--- To do ---
Only the text of the records belongs in the answer, copied exactly, with every picture omitted.

--- Available data ---
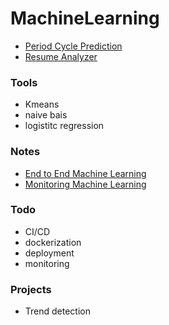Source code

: # MachineLearning

 - [Period Cycle Prediction](https://github.com/Muhammad-Usama-07/MachineLearning/tree/main/Female%20Cycle%20Prediction)
 - [Resume Analyzer](https://github.com/Muhammad-Usama-07/MachineLearning/tree/main/Resume%20Analyzer)

### Tools

 - Kmeans
 - naive bais
 - logistitc regression

### Notes
 - [End to End Machine Learning](https://github.com/Muhammad-Usama-07/MachineLearning/blob/main/Practices%20%26%20Notes/End%20to%20End%20Machine%20learning.docx)
 - [Monitoring Machine Learning](https://github.com/Muhammad-Usama-07/MachineLearning/blob/main/Practices%20%26%20Notes/Monitoring%20Machine%20Learning.docx)  



### Todo

- CI/CD
- dockerization
- deployment 
- monitoring

### Projects

- Trend detection 

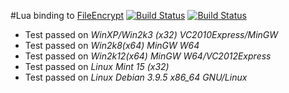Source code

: #Lua binding to [FileEncrypt](http://www.gladman.me.uk/cryptography_technology/fileencrypt)
[![Build Status](https://travis-ci.org/moteus/lua-AesFileEncrypt.png?branch=master)](https://travis-ci.org/moteus/lua-AesFileEncrypt)
[![Build Status](https://buildhive.cloudbees.com/job/moteus/job/lua-AesFileEncrypt/badge/icon)](https://buildhive.cloudbees.com/job/moteus/job/lua-AesFileEncrypt/)

* Test passed on *WinXP/Win2k3 (x32)* *VC2010Express/MinGW*
* Test passed on *Win2k8(x64)* *MinGW W64*
* Test passed on *Win2k12(x64)* *MinGW W64/VC2012Express*
* Test passed on *Linux Mint 15 (x32)*
* Test passed on *Linux Debian 3.9.5 x86_64 GNU/Linux*
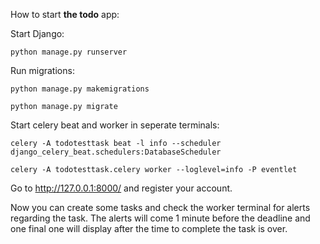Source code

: How to start **the todo** app:

Start Django:

`python manage.py runserver`

Run migrations:

`python manage.py makemigrations`

`python manage.py migrate`

Start celery beat and worker in seperate terminals:

`celery -A todotesttask beat -l info --scheduler django_celery_beat.schedulers:DatabaseScheduler`

`celery -A todotesttask.celery worker --loglevel=info -P eventlet`

Go to http://127.0.0.1:8000/ and register your account.

Now you can create some tasks and check the worker terminal for alerts regarding the task. The alerts will come 1 minute before the deadline and one final one will display after the time to complete the task is over.
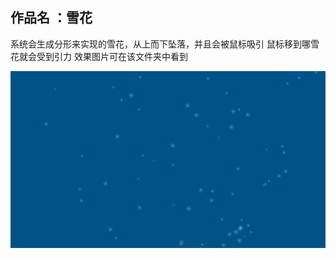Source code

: ## 作品名 ：雪花
系统会生成分形来实现的雪花，从上而下坠落，并且会被鼠标吸引
鼠标移到哪雪花就会受到引力
效果图片可在该文件夹中看到


<img width="1280" alt="ef7af1396eef0f9813072a1b23b52e3" src="[第七次作业：创意编程研究：复杂性｜自相似与分形]作业：自相似与分形/ef7af1396eef0f9813072a1b23b52e3.png">
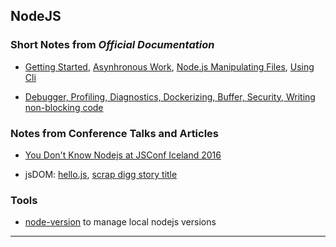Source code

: 
## NodeJS

### Short Notes from *Official Documentation*

* [Getting Started](./nodejs-getting-started.md), [Asynhronous Work](./nodejs-asynchronous-work.md), [Node.js Manipulating Files](./nodejs-file-stats.md), [Using Cli](./nodejs-cli.md)

* [Debugger, Profiling, Diagnostics, Dockerizing, Buffer, Security, Writing non-blocking code](./nodejs-remaining-guides.md)


### Notes from Conference Talks and Articles

* [You Don't Know Nodejs at JSConf Iceland 2016](./JSConfIceland2016--AzatMardan--YouDontKnowNodejs.md)

* jsDOM: [hello.js](./jsdom/jsdom-hello.js), [scrap digg story title](./jsdom/scrap.digg.story.title.js)


### Tools

* [node-version](./node-version) to manage local nodejs versions

---
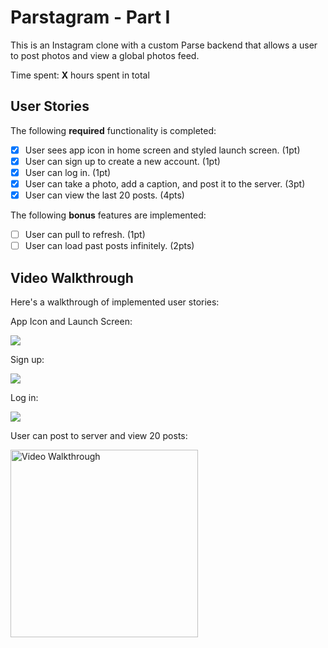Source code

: # Parstagram - Part I

This is an Instagram clone with a custom Parse backend that allows a user to post photos and view a global photos feed.

Time spent: **X** hours spent in total

## User Stories

The following **required** functionality is completed:

- [x] User sees app icon in home screen and styled launch screen. (1pt)
- [x] User can sign up to create a new account. (1pt)
- [x] User can log in. (1pt)
- [x] User can take a photo, add a caption, and post it to the server. (3pt)
- [x] User can view the last 20 posts. (4pts)

The following **bonus** features are implemented:

- [ ] User can pull to refresh. (1pt)
- [ ] User can load past posts infinitely. (2pts)

## Video Walkthrough

Here's a walkthrough of implemented user stories:

App Icon and Launch Screen:

![](https://i.imgur.com/0Eah5x1.gif)

Sign up:

![](https://i.imgur.com/ci9b61f.gif)

Log in:

![](https://i.imgur.com/62PY6tR.gif)

User can post to server and view 20 posts:


<img src='https://i.imgur.com/bE7leLI.gif' title='Video Walkthrough' width='300' alt='Video Walkthrough' />

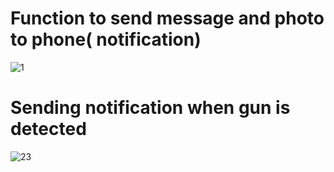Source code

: # Function to send message and photo to phone( notification)
![1](https://user-images.githubusercontent.com/57138931/145848720-71a42d07-3931-4685-b88c-5738cf74d808.JPG)

# Sending notification when  gun is detected


![23](https://user-images.githubusercontent.com/57138931/145848842-aa84360a-4818-4e7d-ab1a-bc36a265dd30.JPG)
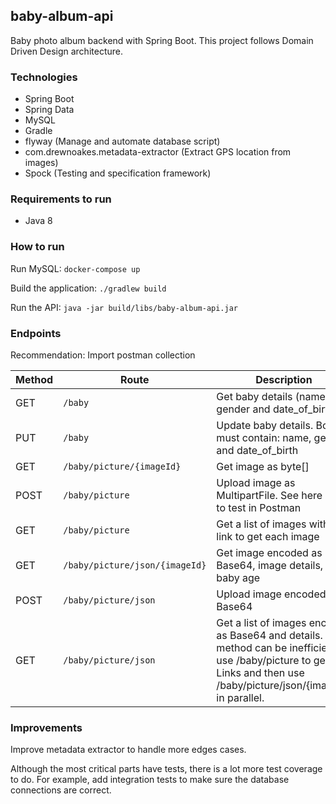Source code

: ## baby-album-api ##

Baby photo album backend with Spring Boot. This project follows Domain Driven Design architecture. 

### Technologies ###

* Spring Boot
* Spring Data
* MySQL
* Gradle
* flyway (Manage and automate database script)
* com.drewnoakes.metadata-extractor (Extract GPS location from images)
* Spock (Testing and specification framework) 

### Requirements to run ###

* Java 8

### How to run ###

Run MySQL: `docker-compose up`

Build the application: `./gradlew build`     

Run the API: `java -jar build/libs/baby-album-api.jar`

### Endpoints ###

Recommendation: Import postman collection 

| Method | Route | Description |
|--------|-------|-------------|
| GET    | `/baby` | Get baby details (name, gender and date_of_birth) |
| PUT    | `/baby` | Update baby details. Body must contain: name, gender and date_of_birth |
| GET    | `/baby/picture/{imageId}` | Get image as byte[] |
| POST   | `/baby/picture` | Upload image as MultipartFile. See here how to test in Postman |
| GET    | `/baby/picture` | Get a list of images with the link to get each image |
| GET    | `/baby/picture/json/{imageId}` | Get image encoded as Base64, image details, and baby age|
| POST   | `/baby/picture/json` | Upload image encoded as Base64|
| GET    | `/baby/picture/json` | Get a list of images encoded as Base64 and details. This method can be inefficient, use /baby/picture to get Links and then use /baby/picture/json/{imageId} in parallel.|


### Improvements ###

Improve metadata extractor to handle more edges cases.

Although the most critical parts have tests, there is a lot more test coverage to do. For example, add integration tests to make sure the database connections are correct.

--- Answer space ---
Source code

: # MachineLearning

 - [Period Cycle Prediction](https://github.com/Muhammad-Usama-07/MachineLearning/tree/main/Female%20Cycle%20Prediction)
 - [Resume Analyzer](https://github.com/Muhammad-Usama-07/MachineLearning/tree/main/Resume%20Analyzer)

### Tools

 - Kmeans
 - naive bais
 - logistitc regression

### Notes
 - [End to End Machine Learning](https://github.com/Muhammad-Usama-07/MachineLearning/blob/main/Practices%20%26%20Notes/End%20to%20End%20Machine%20learning.docx)
 - [Monitoring Machine Learning](https://github.com/Muhammad-Usama-07/MachineLearning/blob/main/Practices%20%26%20Notes/Monitoring%20Machine%20Learning.docx)  



### Todo

- CI/CD
- dockerization
- deployment 
- monitoring

### Projects

- Trend detection 

Source code

: #Lua binding to [FileEncrypt](http://www.gladman.me.uk/cryptography_technology/fileencrypt)
[![Build Status](https://travis-ci.org/moteus/lua-AesFileEncrypt.png?branch=master)](https://travis-ci.org/moteus/lua-AesFileEncrypt)
[![Build Status](https://buildhive.cloudbees.com/job/moteus/job/lua-AesFileEncrypt/badge/icon)](https://buildhive.cloudbees.com/job/moteus/job/lua-AesFileEncrypt/)

* Test passed on *WinXP/Win2k3 (x32)* *VC2010Express/MinGW*
* Test passed on *Win2k8(x64)* *MinGW W64*
* Test passed on *Win2k12(x64)* *MinGW W64/VC2012Express*
* Test passed on *Linux Mint 15 (x32)*
* Test passed on *Linux Debian 3.9.5 x86_64 GNU/Linux*
Source code

: How to start **the todo** app:

Start Django:

`python manage.py runserver`

Run migrations:

`python manage.py makemigrations`

`python manage.py migrate`

Start celery beat and worker in seperate terminals:

`celery -A todotesttask beat -l info --scheduler django_celery_beat.schedulers:DatabaseScheduler`

`celery -A todotesttask.celery worker --loglevel=info -P eventlet`

Go to http://127.0.0.1:8000/ and register your account.

Now you can create some tasks and check the worker terminal for alerts regarding the task. The alerts will come 1 minute before the deadline and one final one will display after the time to complete the task is over.
Source code

: ## 作品名 ：雪花
系统会生成分形来实现的雪花，从上而下坠落，并且会被鼠标吸引
鼠标移到哪雪花就会受到引力
效果图片可在该文件夹中看到


<img width="1280" alt="ef7af1396eef0f9813072a1b23b52e3" src="[第七次作业：创意编程研究：复杂性｜自相似与分形]作业：自相似与分形/ef7af1396eef0f9813072a1b23b52e3.png">
Source code

: 
## NodeJS

### Short Notes from *Official Documentation*

* [Getting Started](./nodejs-getting-started.md), [Asynhronous Work](./nodejs-asynchronous-work.md), [Node.js Manipulating Files](./nodejs-file-stats.md), [Using Cli](./nodejs-cli.md)

* [Debugger, Profiling, Diagnostics, Dockerizing, Buffer, Security, Writing non-blocking code](./nodejs-remaining-guides.md)


### Notes from Conference Talks and Articles

* [You Don't Know Nodejs at JSConf Iceland 2016](./JSConfIceland2016--AzatMardan--YouDontKnowNodejs.md)

* jsDOM: [hello.js](./jsdom/jsdom-hello.js), [scrap digg story title](./jsdom/scrap.digg.story.title.js)


### Tools

* [node-version](./node-version) to manage local nodejs versions

---
Source code

: # Parstagram - Part I

This is an Instagram clone with a custom Parse backend that allows a user to post photos and view a global photos feed.

Time spent: **X** hours spent in total

## User Stories

The following **required** functionality is completed:

- [x] User sees app icon in home screen and styled launch screen. (1pt)
- [x] User can sign up to create a new account. (1pt)
- [x] User can log in. (1pt)
- [x] User can take a photo, add a caption, and post it to the server. (3pt)
- [x] User can view the last 20 posts. (4pts)

The following **bonus** features are implemented:

- [ ] User can pull to refresh. (1pt)
- [ ] User can load past posts infinitely. (2pts)

## Video Walkthrough

Here's a walkthrough of implemented user stories:

App Icon and Launch Screen:

![](https://i.imgur.com/0Eah5x1.gif)

Sign up:

![](https://i.imgur.com/ci9b61f.gif)

Log in:

![](https://i.imgur.com/62PY6tR.gif)

User can post to server and view 20 posts:


<img src='https://i.imgur.com/bE7leLI.gif' title='Video Walkthrough' width='300' alt='Video Walkthrough' />

Source code

: # Function to send message and photo to phone( notification)
![1](https://user-images.githubusercontent.com/57138931/145848720-71a42d07-3931-4685-b88c-5738cf74d808.JPG)

# Sending notification when  gun is detected


![23](https://user-images.githubusercontent.com/57138931/145848842-aa84360a-4818-4e7d-ab1a-bc36a265dd30.JPG)
Source code

: ## baby-album-api ##

Baby photo album backend with Spring Boot. This project follows Domain Driven Design architecture. 

### Technologies ###

* Spring Boot
* Spring Data
* MySQL
* Gradle
* flyway (Manage and automate database script)
* com.drewnoakes.metadata-extractor (Extract GPS location from images)
* Spock (Testing and specification framework) 

### Requirements to run ###

* Java 8

### How to run ###

Run MySQL: `docker-compose up`

Build the application: `./gradlew build`     

Run the API: `java -jar build/libs/baby-album-api.jar`

### Endpoints ###

Recommendation: Import postman collection 

| Method | Route | Description |
|--------|-------|-------------|
| GET    | `/baby` | Get baby details (name, gender and date_of_birth) |
| PUT    | `/baby` | Update baby details. Body must contain: name, gender and date_of_birth |
| GET    | `/baby/picture/{imageId}` | Get image as byte[] |
| POST   | `/baby/picture` | Upload image as MultipartFile. See here how to test in Postman |
| GET    | `/baby/picture` | Get a list of images with the link to get each image |
| GET    | `/baby/picture/json/{imageId}` | Get image encoded as Base64, image details, and baby age|
| POST   | `/baby/picture/json` | Upload image encoded as Base64|
| GET    | `/baby/picture/json` | Get a list of images encoded as Base64 and details. This method can be inefficient, use /baby/picture to get Links and then use /baby/picture/json/{imageId} in parallel.|


### Improvements ###

Improve metadata extractor to handle more edges cases.

Although the most critical parts have tests, there is a lot more test coverage to do. For example, add integration tests to make sure the database connections are correct.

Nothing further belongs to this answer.